Views
Downloads

Printable Bean Plant Life Cycle Worksheet | Grade 3
Paste this activity's link or code into your existing LMS (Google Classroom, Canvas, Teams, Schoology, Moodle, etc.).
Students can open and work on the activity right away, with no student login required.
You'll still be able to track student progress and results from your teacher account.
This Grade 3 science worksheet helps students visualize and sequence the life cycle of a bean plant. By cutting and pasting six distinct growth stages into a continuous cycle diagram, learners actively build their understanding of how organisms grow, reproduce, and change over time.
At a Glance
- Grade: 3 · Subject: Science
- Standard:
3-LS1-1— Sequence the stages of an organism's life cycle- Skill Focus: Plant Life Cycles
- Format: 1 page · 6 problems · Answer key included · PDF
- Best For: Independent practice or science centers
- Time: 15–20 minutes
What's Inside
This single-page resource features a clear, circular diagram with six labeled stages: seed, sprout, new roots, sprout out of the ground, seedling, and adult plant.

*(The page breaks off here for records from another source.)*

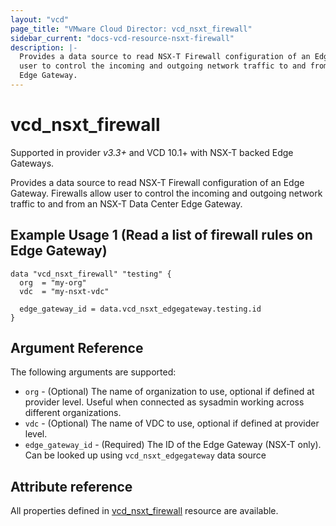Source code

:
 ```yaml
---
layout: "vcd"
page_title: "VMware Cloud Director: vcd_nsxt_firewall"
sidebar_current: "docs-vcd-resource-nsxt-firewall"
description: |-
  Provides a data source to read NSX-T Firewall configuration of an Edge Gateway. Firewalls allow 
  user to control the incoming and outgoing network traffic to and from an NSX-T Data Center 
  Edge Gateway.
---
```


# vcd\_nsxt\_firewall

Supported in provider *v3.3+* and VCD 10.1+ with NSX-T backed Edge Gateways.

Provides a data source to read NSX-T Firewall configuration of an Edge Gateway. Firewalls allow 
user to control the incoming and outgoing network traffic to and from an NSX-T Data Center 
Edge Gateway.


## Example Usage 1 (Read a list of firewall rules on Edge Gateway)
```hcl
data "vcd_nsxt_firewall" "testing" {
  org  = "my-org"
  vdc  = "my-nsxt-vdc"

  edge_gateway_id = data.vcd_nsxt_edgegateway.testing.id
}
```

## Argument Reference

The following arguments are supported:

* `org` - (Optional) The name of organization to use, optional if defined at provider level. Useful
  when connected as sysadmin working across different organizations.
* `vdc` - (Optional) The name of VDC to use, optional if defined at provider level.
* `edge_gateway_id` - (Required) The ID of the Edge Gateway (NSX-T only). Can be looked up using
  `vcd_nsxt_edgegateway` data source

## Attribute reference

All properties defined in [vcd_nsxt_firewall](/docs/providers/vcd/r/nsxt_firewall.html)
resource are available.
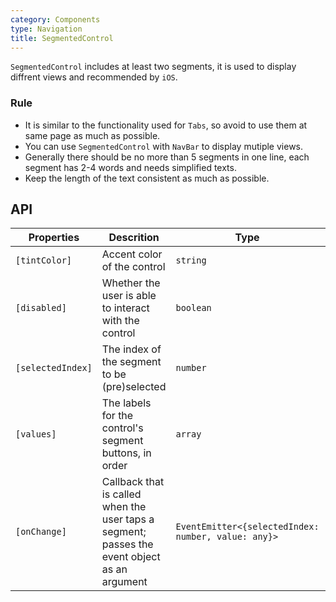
 ```yaml
---
category: Components
type: Navigation
title: SegmentedControl
---
```


`SegmentedControl` includes at least two segments, it is used to display diffrent views and recommended by `iOS`.

### Rule
- It is similar to the functionality used for `Tabs`, so avoid to use them at same page as much as possible.
- You can use `SegmentedControl` with `NavBar` to display mutiple views.
- Generally there should be no more than 5 segments in one line, each segment has 2-4 words and needs simplified texts.
- Keep the length of the text consistent as much as possible.

## API

Properties | Descrition | Type | Default
-----------|------------|------|--------
| `[tintColor]` | Accent color of the control | `string` | `'#2DB7F5'` |
| `[disabled]` | Whether the user is able to interact with the control | `boolean` | `false` |
| `[selectedIndex]` | The index of the segment to be (pre)selected | `number` | `0` |
| `[values]` | The labels for the control's segment buttons, in order | `array` | `[]` |
| `[onChange]` | Callback that is called when the user taps a segment; passes the event object as an argument | `EventEmitter<{selectedIndex: number, value: any}>` | - |
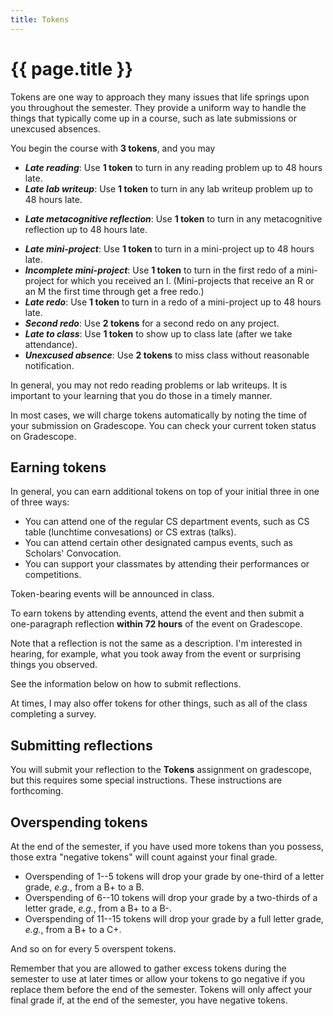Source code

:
 ```yaml
---
title: Tokens
---
```

# {{ page.title }}

Tokens are one way to approach they many issues that life springs upon you throughout the semester.  They provide a uniform way to handle the things that typically come up in a course, such as late submissions or unexcused absences.

You begin the course with **3 tokens**, and you may 

+ _**Late reading**_: Use **1 token** to turn in any reading problem up to 48 hours late.
+ _**Late lab writeup**_: Use **1 token** to turn in any lab writeup problem up to 48 hours late.
* _**Late metacognitive reflection**_: Use **1 token** to turn in any metacognitive reflection up to 48 hours late.
+ _**Late mini-project**_: Use **1 token** to turn in a mini-project up to 48 hours late.
+ _**Incomplete mini-project**_: Use **1 token** to turn in the first redo of a mini-project for which you received an I.  (Mini-projects that receive an R or an M the first time through get a free redo.)
+ _**Late redo**_: Use **1 token** to turn in a redo of a mini-project up to 48 hours late.
+ _**Second redo**_: Use **2 tokens** for a second redo on any project.
+ _**Late to class**_:  Use **1 token** to show up to class late (after we take attendance).
+ _**Unexcused absence**_: Use **2 tokens** to miss class without reasonable notification.

In general, you may not redo reading problems or lab writeups.  It is important to your learning that you do those in a timely manner.

In most cases, we will charge tokens automatically by noting the time of your submission on Gradescope.  You can check your current token status on Gradescope.

## Earning tokens

In general, you can earn additional tokens on top of your initial three in one of three ways:

+ You can attend one of the regular CS department events, such as CS table (lunchtime convesations) or CS extras (talks).
+ You can attend certain other designated campus events, such as Scholars' Convocation.
+ You can support your classmates by attending their performances or competitions.

Token-bearing events will be announced in class.

To earn tokens by attending events, attend the event and then submit a one-paragraph reflection **within 72 hours** of the event on Gradescope.  

Note that a reflection is not the same as a description.  I'm interested in hearing, for example, what you took away from the event or surprising things you observed.

See the information below on how to submit reflections.

At times, I may also offer tokens for other things, such as all of the class completing a survey.

## Submitting reflections

You will submit your reflection to the **Tokens** assignment on gradescope, but this requires some special instructions.  These instructions are forthcoming.

## Overspending tokens

At the end of the semester, if you have used more tokens than you possess, those extra "negative tokens" will count against your final grade.

+ Overspending of 1--5 tokens will drop your grade by one-third of a letter grade, _e.g._, from a B+ to a B.
+ Overspending of 6--10 tokens will drop your grade by a two-thirds of a letter grade, _e.g._, from a B+ to a B-.
+ Overspending of 11--15 tokens will drop your grade by a full letter grade, _e.g._, from a B+ to a C+.

And so on for every 5 overspent tokens.

Remember that you are allowed to gather excess tokens during the semester to use at later times or allow your tokens to go negative if you replace them before the end of the semester. Tokens will only affect your final grade if, at the end of the semester, you have negative tokens.
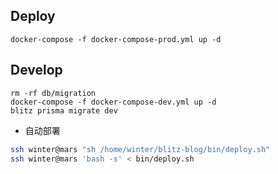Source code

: ## Deploy

```
docker-compose -f docker-compose-prod.yml up -d
```

## Develop

```
rm -rf db/migration
docker-compose -f docker-compose-dev.yml up -d
blitz prisma migrate dev
```

- 自动部署

```bash
ssh winter@mars "sh /home/winter/blitz-blog/bin/deploy.sh"
ssh winter@mars 'bash -s' < bin/deploy.sh
```
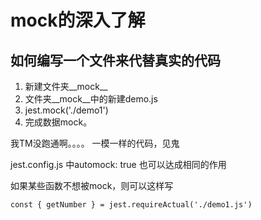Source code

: # mock的深入了解

## 如何编写一个文件来代替真实的代码
1. 新建文件夹__mock__
2. 文件夹__mock__中的新建demo.js
3. jest.mock('./demo1')
4. 完成数据mock。

我TM没跑通啊。。。。
一模一样的代码，见鬼

jest.config.js 中automock: true
也可以达成相同的作用

如果某些函数不想被mock，则可以这样写
```
const { getNumber } = jest.requireActual('./demo1.js')
```
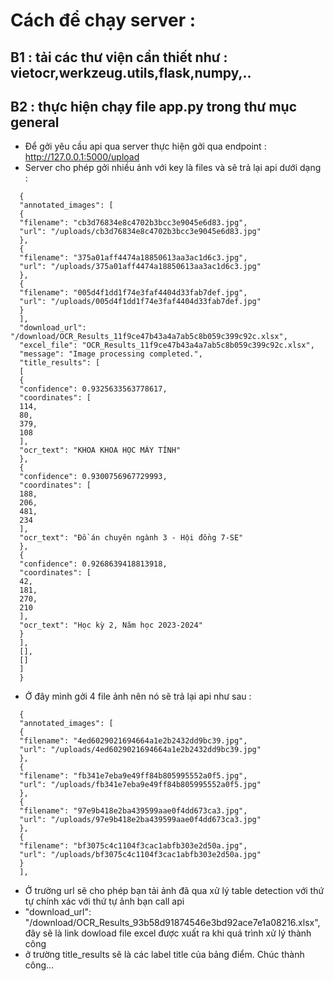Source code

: # Cách để chạy server : </br>
## B1 : tải các thư viện cần thiết như : vietocr,werkzeug.utils,flask,numpy,..
## B2 : thực hiện chạy file app.py trong thư mục general

- Để gởi yêu cầu api qua server thực hiện gởi qua endpoint : http://127.0.0.1:5000/upload
- Server cho phép gởi nhiều ảnh với key là files và sẽ trả lại api dưới dạng :
```
  {
  "annotated_images": [
  {
  "filename": "cb3d76834e8c4702b3bcc3e9045e6d83.jpg",
  "url": "/uploads/cb3d76834e8c4702b3bcc3e9045e6d83.jpg"
  },
  {
  "filename": "375a01aff4474a18850613aa3ac1d6c3.jpg",
  "url": "/uploads/375a01aff4474a18850613aa3ac1d6c3.jpg"
  },
  {
  "filename": "005d4f1dd1f74e3faf4404d33fab7def.jpg",
  "url": "/uploads/005d4f1dd1f74e3faf4404d33fab7def.jpg"
  }
  ],
  "download_url": "/download/OCR_Results_11f9ce47b43a4a7ab5c8b059c399c92c.xlsx",
  "excel_file": "OCR_Results_11f9ce47b43a4a7ab5c8b059c399c92c.xlsx",
  "message": "Image processing completed.",
  "title_results": [
  [
  {
  "confidence": 0.9325633563778617,
  "coordinates": [
  114,
  80,
  379,
  108
  ],
  "ocr_text": "KHOA KHOA HỌC MÁY TÍNH"
  },
  {
  "confidence": 0.9300756967729993,
  "coordinates": [
  188,
  206,
  481,
  234
  ],
  "ocr_text": "Đồ án chuyên ngành 3 - Hội đồng 7-SE"
  },
  {
  "confidence": 0.9268639418813918,
  "coordinates": [
  42,
  181,
  270,
  210
  ],
  "ocr_text": "Học kỳ 2, Năm học 2023-2024"
  }
  ],
  [],
  []
  ]
  }
```
- Ở đây mình gởi 4 file ảnh nên nó sẽ trả lại api như sau :
```
  {
  "annotated_images": [
  {
  "filename": "4ed6029021694664a1e2b2432dd9bc39.jpg",
  "url": "/uploads/4ed6029021694664a1e2b2432dd9bc39.jpg"
  },
  {
  "filename": "fb341e7eba9e49ff84b805995552a0f5.jpg",
  "url": "/uploads/fb341e7eba9e49ff84b805995552a0f5.jpg"
  },
  {
  "filename": "97e9b418e2ba439599aae0f4dd673ca3.jpg",
  "url": "/uploads/97e9b418e2ba439599aae0f4dd673ca3.jpg"
  },
  {
  "filename": "bf3075c4c1104f3cac1abfb303e2d50a.jpg",
  "url": "/uploads/bf3075c4c1104f3cac1abfb303e2d50a.jpg"
  }
  ],
```
- Ở trường url sẽ cho phép bạn tải ảnh đã qua xử lý table detection với thứ tự chính xác với thứ tự ảnh bạn call api
- "download_url": "/download/OCR_Results_93b58d91874546e3bd92ace7e1a08216.xlsx", đây sẽ là link dowload file excel được xuất ra khi quá trình xử lý thành công
- ở trường title_results sẽ là các label title của bảng điểm.
  Chúc thành công...
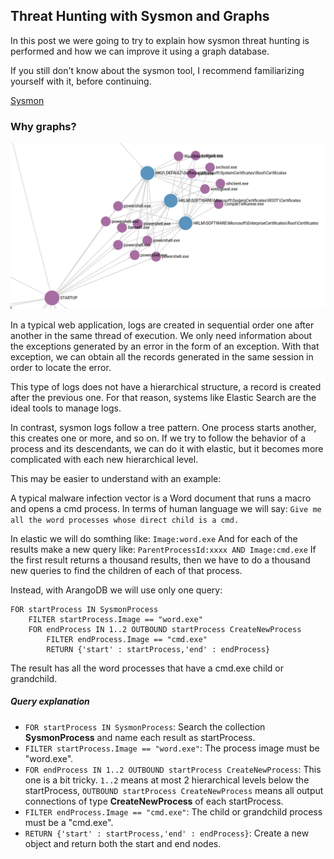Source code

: ## Threat Hunting with Sysmon and Graphs

In this post we were going to try to explain how sysmon threat hunting is performed and how we can improve it using a graph database.

If you still don't know about the sysmon tool, I recommend familiarizing yourself with it, before continuing.

[Sysmon](https://docs.microsoft.com/en-us/sysinternals/downloads/sysmon)

### Why graphs?

![sysmon_graph](/assets/img/sysmon_graph.png)

In a typical web application, logs are created in sequential order one after another in the same thread of execution. We only need information about the exceptions generated by an error in the form of an exception. With that exception, we can obtain all the records generated in the same session in order to locate the error.

This type of logs does not have a hierarchical structure, a record is created after the previous one. For that reason, systems like Elastic Search are the ideal tools to manage logs.

In contrast, sysmon logs follow a tree pattern. One process starts another, this creates one or more, and so on. If we try to follow the behavior of a process and its descendants, we can do it with elastic, but it becomes more complicated with each new hierarchical level.

This may be easier to understand with an example:

A typical malware infection vector is a Word document that runs a macro and opens a cmd process.
In terms of human language we will say:
`Give me all the word processes whose direct child is a cmd.`

In elastic we will do somthing like:
`Image:word.exe`
And for each of the results make a new query like:
`ParentProcessId:xxxx AND Image:cmd.exe`
If the first result returns a thousand results, then we have to do a thousand new queries to find the children of each of that process.

Instead, with ArangoDB we will use only one query:
```
FOR startProcess IN SysmonProcess
    FILTER startProcess.Image == "word.exe"
    FOR endProcess IN 1..2 OUTBOUND startProcess CreateNewProcess
        FILTER endProcess.Image == "cmd.exe" 
        RETURN {'start' : startProcess,'end' : endProcess}
```
The result has all the word processes that have a cmd.exe child or grandchild.

##### Query explanation
* `FOR startProcess IN SysmonProcess`: Search the collection **SysmonProcess** and name each result as startProcess.
* `FILTER startProcess.Image == "word.exe"`: The process image must be "word.exe".
* `FOR endProcess IN 1..2 OUTBOUND startProcess CreateNewProcess`: This one is a bit tricky. `1..2` means at most 2 hierarchical levels below the startProcess, `OUTBOUND startProcess CreateNewProcess` means all output connections of type **CreateNewProcess** of each startProcess.
* `FILTER endProcess.Image == "cmd.exe"`: The child or grandchild process must be a "cmd.exe".
* `RETURN {'start' : startProcess,'end' : endProcess}`: Create a new object and return both the start and end nodes.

The bottom half of the page provides six corresponding illustrations separated by a dashed cut-line. Students snip out the images and match them to the correct descriptive text in the cycle. A complete answer key is included for quick grading.
Zero-Prep Workflow
- Print (1 minute): Simply print the PDF. No special materials are required beyond standard classroom scissors and glue sticks.
- Distribute (1 minute): Hand out the sheets during your science block or place them in a designated center folder.
- Review (3 minutes): Quickly check student sequences against the provided answer key or have students peer-review their diagrams.
Total teacher prep time is under two minutes, making this an excellent emergency sub plan or quick formative assessment.
Standards Alignment
Aligned to 3-LS1-1, this activity requires students to develop models to describe that organisms have unique and diverse life cycles but all have in common birth, growth, reproduction, and death. By ordering the bean plant's stages, students create a functional model of this biological process. Both standard codes can be copied directly into lesson plans, IEP goals, or district curriculum mapping tools.
How to Use It
Use this worksheet as an independent practice activity after a direct instruction lesson on plant biology. It also works perfectly as a hands-on science center station where students can discuss the sequence with peers before gluing the pieces down. As a formative assessment tip, observe whether students correctly place the "new roots" stage before the "sprout out of the ground" stage to gauge their understanding of subterranean growth. Expected completion time is 15 to 20 minutes.
Who It's For
This resource is designed for third-grade general education students, but its highly visual nature makes it excellent for English Language Learners and students needing modified assignments. The clear illustrations provide strong scaffolding for the vocabulary terms. Pair this activity with a read-aloud about seeds or a live classroom bean-sprouting experiment for maximum impact.
Integrating hands-on sequencing tasks into elementary science instruction significantly reinforces foundational biological concepts for early learners. When students interact with the 3-LS1-1 standard to sequence the stages of an organism's life cycle, they move beyond rote vocabulary memorization into active, functional model creation. According to a recent ScienceDirect TpT Analysis, interactive diagrams that require physical manipulation—such as cutting, sorting, and pasting—measurably improve long-term retention of sequential scientific processes in elementary classrooms. By physically moving the bean plant illustrations from the initial seed stage through to the adult plant, students solidify their internal mental models of growth, development, and reproduction. This tactile engagement directly supports deeper cognitive processing and helps bridge the critical gap between abstract biological terminology and concrete, observable phenomena found in the natural world. Providing these structured, hands-on opportunities ensures that core science standards translate into meaningful, lasting student comprehension.